> [EXERCISE]: Throughout the records below, find each line holding "textbf" and copy it.

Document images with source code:
=== Section Start ===

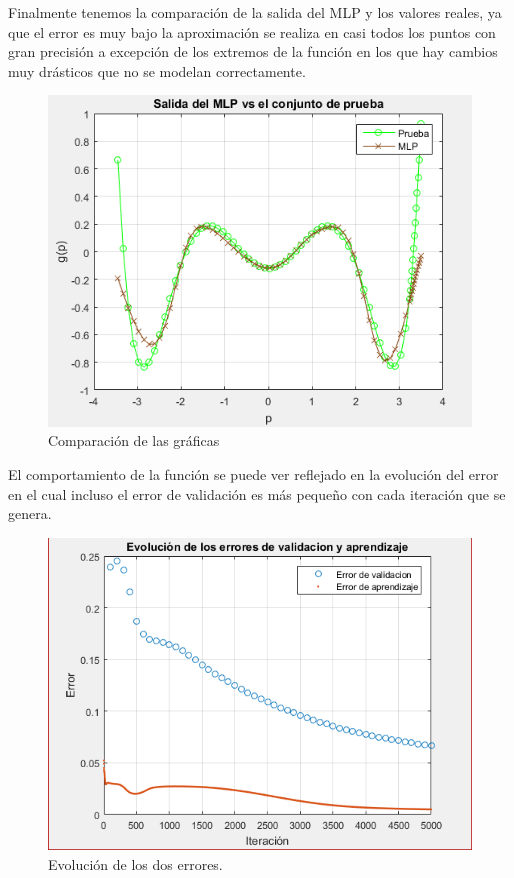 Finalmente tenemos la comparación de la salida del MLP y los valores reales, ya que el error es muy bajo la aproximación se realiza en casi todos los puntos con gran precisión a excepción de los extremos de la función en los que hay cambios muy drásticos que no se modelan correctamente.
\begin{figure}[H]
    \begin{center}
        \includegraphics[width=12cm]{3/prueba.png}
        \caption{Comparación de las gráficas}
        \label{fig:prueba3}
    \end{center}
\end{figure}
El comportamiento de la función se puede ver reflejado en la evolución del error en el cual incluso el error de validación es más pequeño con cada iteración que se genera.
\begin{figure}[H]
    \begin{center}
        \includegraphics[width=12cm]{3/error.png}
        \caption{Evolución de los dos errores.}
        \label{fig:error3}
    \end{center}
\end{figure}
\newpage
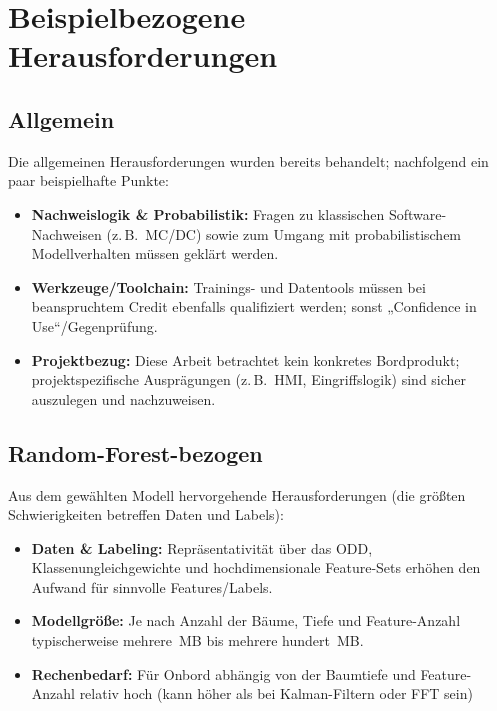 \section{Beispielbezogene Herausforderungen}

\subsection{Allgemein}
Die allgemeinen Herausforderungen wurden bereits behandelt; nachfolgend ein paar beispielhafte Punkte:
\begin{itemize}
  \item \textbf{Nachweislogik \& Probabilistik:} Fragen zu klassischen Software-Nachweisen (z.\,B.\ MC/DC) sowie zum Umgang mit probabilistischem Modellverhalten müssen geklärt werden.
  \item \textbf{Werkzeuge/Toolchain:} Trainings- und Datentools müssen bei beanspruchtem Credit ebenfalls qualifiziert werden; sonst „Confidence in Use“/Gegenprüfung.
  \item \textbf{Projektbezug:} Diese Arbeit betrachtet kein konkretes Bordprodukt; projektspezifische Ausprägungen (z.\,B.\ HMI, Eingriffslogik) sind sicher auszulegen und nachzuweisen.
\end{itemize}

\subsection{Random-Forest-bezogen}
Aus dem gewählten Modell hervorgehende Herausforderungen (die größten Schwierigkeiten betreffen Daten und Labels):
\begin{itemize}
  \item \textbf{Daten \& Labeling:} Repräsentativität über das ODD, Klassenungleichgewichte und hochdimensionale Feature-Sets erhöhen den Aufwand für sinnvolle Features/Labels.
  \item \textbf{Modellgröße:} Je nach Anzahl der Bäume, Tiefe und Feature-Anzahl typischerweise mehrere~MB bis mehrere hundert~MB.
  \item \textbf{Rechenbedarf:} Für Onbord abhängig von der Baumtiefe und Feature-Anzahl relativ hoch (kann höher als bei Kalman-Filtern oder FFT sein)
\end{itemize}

=== Section End ===

> [OUTPUT OF THE EXERCISE]:
  \item \textbf{Nachweislogik \& Probabilistik:} Fragen zu klassischen Software-Nachweisen (z.\,B.\ MC/DC) sowie zum Umgang mit probabilistischem Modellverhalten müssen geklärt werden.
  \item \textbf{Werkzeuge/Toolchain:} Trainings- und Datentools müssen bei beanspruchtem Credit ebenfalls qualifiziert werden; sonst „Confidence in Use“/Gegenprüfung.
  \item \textbf{Projektbezug:} Diese Arbeit betrachtet kein konkretes Bordprodukt; projektspezifische Ausprägungen (z.\,B.\ HMI, Eingriffslogik) sind sicher auszulegen und nachzuweisen.
  \item \textbf{Daten \& Labeling:} Repräsentativität über das ODD, Klassenungleichgewichte und hochdimensionale Feature-Sets erhöhen den Aufwand für sinnvolle Features/Labels.
  \item \textbf{Modellgröße:} Je nach Anzahl der Bäume, Tiefe und Feature-Anzahl typischerweise mehrere~MB bis mehrere hundert~MB.
  \item \textbf{Rechenbedarf:} Für Onbord abhängig von der Baumtiefe und Feature-Anzahl relativ hoch (kann höher als bei Kalman-Filtern oder FFT sein)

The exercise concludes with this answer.